(Your instructions): Search the material for the word "profile" and copy each line that holds it.

(Supplied data):
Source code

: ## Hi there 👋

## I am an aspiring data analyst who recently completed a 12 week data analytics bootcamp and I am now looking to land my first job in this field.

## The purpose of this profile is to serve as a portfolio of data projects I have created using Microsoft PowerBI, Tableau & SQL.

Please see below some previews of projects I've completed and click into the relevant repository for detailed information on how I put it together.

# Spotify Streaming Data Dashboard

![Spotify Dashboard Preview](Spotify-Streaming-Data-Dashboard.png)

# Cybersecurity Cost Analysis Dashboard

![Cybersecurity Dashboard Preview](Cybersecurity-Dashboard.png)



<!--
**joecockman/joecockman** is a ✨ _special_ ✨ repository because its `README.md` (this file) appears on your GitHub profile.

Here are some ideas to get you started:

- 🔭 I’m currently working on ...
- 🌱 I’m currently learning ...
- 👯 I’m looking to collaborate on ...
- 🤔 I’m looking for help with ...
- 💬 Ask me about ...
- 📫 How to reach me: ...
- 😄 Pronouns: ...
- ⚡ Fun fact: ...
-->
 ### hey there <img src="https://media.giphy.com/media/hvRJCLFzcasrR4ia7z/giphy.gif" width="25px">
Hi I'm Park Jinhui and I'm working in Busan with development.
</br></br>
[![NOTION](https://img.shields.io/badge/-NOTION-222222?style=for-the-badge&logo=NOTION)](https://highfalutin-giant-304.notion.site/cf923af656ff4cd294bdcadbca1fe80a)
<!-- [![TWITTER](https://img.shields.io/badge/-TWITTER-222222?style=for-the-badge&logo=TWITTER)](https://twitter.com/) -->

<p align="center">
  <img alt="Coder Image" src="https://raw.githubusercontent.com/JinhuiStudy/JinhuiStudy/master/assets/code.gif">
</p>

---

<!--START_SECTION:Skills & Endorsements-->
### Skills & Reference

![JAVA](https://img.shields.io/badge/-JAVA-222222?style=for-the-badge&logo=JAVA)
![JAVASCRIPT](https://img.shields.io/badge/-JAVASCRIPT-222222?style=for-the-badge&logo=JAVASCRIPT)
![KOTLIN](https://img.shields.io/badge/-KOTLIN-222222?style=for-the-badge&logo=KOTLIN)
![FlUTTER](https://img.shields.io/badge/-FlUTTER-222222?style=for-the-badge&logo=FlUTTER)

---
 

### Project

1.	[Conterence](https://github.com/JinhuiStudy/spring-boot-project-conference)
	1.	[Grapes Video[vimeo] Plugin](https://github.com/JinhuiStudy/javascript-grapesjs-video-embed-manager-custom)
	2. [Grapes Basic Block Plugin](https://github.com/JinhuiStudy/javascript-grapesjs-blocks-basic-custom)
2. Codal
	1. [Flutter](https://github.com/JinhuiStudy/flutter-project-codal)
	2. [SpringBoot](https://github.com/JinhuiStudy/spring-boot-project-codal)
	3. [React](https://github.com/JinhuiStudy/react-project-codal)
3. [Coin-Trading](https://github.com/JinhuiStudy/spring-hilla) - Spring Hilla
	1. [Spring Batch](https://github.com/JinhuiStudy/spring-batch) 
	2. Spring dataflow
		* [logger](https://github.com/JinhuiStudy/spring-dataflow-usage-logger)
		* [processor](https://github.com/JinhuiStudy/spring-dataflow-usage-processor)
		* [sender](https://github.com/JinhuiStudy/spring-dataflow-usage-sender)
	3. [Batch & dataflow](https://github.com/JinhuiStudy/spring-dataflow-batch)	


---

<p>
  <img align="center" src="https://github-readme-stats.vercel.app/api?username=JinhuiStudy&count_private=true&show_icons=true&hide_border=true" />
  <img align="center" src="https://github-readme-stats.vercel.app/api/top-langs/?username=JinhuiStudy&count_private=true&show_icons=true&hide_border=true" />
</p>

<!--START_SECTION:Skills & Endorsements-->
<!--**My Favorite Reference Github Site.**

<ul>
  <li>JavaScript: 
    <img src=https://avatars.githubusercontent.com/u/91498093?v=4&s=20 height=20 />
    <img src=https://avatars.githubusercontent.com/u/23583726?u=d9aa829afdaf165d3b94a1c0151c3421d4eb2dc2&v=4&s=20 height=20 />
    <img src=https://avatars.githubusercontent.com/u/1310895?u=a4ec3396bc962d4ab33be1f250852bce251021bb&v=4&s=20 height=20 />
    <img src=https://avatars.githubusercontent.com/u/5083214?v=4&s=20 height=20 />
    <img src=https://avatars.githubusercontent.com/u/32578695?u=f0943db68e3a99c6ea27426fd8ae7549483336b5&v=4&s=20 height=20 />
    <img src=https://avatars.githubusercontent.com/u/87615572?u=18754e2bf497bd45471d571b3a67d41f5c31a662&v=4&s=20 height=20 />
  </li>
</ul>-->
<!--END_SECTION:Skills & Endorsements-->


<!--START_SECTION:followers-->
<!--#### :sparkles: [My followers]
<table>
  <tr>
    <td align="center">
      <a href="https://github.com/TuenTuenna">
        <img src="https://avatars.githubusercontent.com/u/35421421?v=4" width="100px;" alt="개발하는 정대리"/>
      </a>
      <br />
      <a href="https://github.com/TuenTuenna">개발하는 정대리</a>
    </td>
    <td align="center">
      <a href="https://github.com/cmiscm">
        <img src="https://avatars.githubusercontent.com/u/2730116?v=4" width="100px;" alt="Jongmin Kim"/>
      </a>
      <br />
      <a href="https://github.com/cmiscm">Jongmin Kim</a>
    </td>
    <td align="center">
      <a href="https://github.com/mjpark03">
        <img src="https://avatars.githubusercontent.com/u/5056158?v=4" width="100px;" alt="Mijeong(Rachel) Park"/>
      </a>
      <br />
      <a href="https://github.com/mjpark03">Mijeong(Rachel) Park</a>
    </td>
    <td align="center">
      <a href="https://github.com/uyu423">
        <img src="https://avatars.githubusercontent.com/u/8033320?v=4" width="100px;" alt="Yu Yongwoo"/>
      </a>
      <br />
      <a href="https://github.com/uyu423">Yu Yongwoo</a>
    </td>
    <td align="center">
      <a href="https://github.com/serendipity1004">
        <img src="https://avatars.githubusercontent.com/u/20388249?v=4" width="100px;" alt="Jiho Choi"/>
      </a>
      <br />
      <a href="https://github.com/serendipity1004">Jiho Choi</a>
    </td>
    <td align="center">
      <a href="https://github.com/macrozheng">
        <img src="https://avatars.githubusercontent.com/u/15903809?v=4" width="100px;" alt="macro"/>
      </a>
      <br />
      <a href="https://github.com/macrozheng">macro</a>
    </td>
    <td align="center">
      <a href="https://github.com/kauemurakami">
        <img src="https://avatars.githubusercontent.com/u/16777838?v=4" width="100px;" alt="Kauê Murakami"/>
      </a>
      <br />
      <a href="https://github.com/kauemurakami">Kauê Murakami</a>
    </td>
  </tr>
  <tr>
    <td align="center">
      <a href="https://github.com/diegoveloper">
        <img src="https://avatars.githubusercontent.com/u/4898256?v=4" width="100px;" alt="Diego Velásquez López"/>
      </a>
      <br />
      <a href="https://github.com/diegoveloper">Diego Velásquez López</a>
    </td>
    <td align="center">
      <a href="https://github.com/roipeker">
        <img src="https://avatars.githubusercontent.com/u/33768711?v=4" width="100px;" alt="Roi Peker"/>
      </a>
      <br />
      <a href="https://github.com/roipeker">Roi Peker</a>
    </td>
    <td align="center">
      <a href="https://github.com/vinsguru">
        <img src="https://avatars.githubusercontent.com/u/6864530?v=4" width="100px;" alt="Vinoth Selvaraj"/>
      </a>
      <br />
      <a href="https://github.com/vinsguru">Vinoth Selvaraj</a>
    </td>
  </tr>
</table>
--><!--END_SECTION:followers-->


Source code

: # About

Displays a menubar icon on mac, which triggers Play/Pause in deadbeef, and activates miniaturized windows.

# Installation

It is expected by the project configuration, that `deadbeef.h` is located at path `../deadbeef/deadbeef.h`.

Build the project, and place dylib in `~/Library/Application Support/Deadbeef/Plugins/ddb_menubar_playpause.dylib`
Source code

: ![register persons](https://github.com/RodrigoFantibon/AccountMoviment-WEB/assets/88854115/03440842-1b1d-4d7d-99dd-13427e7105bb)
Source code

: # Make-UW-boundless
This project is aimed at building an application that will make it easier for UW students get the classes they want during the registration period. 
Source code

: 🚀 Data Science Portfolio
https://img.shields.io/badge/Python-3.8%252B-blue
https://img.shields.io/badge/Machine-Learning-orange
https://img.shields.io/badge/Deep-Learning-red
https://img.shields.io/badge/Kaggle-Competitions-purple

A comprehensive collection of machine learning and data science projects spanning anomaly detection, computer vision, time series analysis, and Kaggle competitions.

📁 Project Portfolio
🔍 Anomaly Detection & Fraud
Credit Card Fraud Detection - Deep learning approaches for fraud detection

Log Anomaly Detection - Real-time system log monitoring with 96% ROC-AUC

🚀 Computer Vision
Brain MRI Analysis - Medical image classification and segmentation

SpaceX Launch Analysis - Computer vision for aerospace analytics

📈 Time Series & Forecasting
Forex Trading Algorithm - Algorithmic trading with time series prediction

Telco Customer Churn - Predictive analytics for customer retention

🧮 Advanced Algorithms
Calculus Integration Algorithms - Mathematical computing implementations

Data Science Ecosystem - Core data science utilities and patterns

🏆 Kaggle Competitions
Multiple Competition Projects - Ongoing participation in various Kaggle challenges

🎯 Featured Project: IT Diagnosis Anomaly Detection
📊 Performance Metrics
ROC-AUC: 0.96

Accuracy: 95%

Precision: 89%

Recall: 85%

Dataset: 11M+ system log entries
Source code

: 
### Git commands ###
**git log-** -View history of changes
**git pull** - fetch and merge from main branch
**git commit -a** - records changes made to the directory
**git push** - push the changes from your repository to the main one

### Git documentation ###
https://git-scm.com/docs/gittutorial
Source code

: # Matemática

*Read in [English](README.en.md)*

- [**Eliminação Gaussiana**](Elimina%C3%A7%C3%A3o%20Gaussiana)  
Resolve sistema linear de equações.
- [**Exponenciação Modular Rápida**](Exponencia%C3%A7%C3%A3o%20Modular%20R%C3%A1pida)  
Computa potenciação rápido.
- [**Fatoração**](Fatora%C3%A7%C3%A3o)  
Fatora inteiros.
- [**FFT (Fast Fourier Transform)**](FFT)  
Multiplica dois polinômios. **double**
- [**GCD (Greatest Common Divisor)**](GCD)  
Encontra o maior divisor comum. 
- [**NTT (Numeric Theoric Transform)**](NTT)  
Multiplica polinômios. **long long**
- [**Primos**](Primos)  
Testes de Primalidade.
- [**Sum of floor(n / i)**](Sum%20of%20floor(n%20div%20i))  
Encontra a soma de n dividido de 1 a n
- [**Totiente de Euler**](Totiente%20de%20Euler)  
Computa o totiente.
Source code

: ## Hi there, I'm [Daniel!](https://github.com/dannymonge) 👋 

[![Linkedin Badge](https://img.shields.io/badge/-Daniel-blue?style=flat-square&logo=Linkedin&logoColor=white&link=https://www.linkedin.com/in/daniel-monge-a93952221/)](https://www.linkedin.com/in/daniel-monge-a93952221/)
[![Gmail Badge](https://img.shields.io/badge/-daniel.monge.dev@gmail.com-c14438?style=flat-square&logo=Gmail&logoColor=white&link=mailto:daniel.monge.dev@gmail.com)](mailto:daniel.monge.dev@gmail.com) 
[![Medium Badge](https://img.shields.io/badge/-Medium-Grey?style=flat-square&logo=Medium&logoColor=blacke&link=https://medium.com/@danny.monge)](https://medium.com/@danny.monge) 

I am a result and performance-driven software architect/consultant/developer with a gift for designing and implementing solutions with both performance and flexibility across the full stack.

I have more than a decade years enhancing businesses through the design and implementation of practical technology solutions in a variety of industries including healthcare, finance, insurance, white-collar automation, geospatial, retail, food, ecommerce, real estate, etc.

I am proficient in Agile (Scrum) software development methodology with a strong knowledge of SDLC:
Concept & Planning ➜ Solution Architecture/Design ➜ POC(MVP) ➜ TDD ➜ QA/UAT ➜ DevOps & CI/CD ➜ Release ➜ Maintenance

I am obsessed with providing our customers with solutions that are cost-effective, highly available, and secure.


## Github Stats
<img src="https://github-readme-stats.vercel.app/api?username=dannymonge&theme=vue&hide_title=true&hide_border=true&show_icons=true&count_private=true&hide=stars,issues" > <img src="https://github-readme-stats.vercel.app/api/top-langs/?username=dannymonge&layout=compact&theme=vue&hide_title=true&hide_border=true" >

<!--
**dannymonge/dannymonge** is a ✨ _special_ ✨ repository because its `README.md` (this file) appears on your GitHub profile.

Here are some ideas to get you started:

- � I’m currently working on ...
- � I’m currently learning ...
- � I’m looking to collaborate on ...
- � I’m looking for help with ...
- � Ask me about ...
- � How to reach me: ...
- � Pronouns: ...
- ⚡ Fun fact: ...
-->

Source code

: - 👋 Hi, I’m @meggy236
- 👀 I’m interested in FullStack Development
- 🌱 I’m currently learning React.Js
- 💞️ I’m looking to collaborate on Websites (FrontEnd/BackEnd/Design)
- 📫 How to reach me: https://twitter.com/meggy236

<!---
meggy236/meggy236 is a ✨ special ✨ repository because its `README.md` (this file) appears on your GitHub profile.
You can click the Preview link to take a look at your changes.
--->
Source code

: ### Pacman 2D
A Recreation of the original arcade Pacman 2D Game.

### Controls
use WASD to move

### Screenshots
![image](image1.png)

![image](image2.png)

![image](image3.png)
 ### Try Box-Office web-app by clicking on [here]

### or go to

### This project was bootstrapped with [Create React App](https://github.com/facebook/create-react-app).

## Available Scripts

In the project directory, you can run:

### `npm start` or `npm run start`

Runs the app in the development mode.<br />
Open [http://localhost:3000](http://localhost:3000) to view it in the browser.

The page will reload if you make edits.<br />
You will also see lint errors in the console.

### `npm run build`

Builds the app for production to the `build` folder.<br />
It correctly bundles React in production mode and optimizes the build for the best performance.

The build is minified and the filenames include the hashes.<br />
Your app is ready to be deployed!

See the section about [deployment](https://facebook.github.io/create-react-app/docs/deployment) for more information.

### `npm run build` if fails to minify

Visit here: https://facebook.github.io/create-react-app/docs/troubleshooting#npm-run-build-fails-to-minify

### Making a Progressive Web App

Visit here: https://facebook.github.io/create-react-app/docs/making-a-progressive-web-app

(Solution for this problem):
## The purpose of this profile is to serve as a portfolio of data projects I have created using Microsoft PowerBI, Tableau & SQL.
**joecockman/joecockman** is a ✨ _special_ ✨ repository because its `README.md` (this file) appears on your GitHub profile.
**dannymonge/dannymonge** is a ✨ _special_ ✨ repository because its `README.md` (this file) appears on your GitHub profile.
meggy236/meggy236 is a ✨ special ✨ repository because its `README.md` (this file) appears on your GitHub profile.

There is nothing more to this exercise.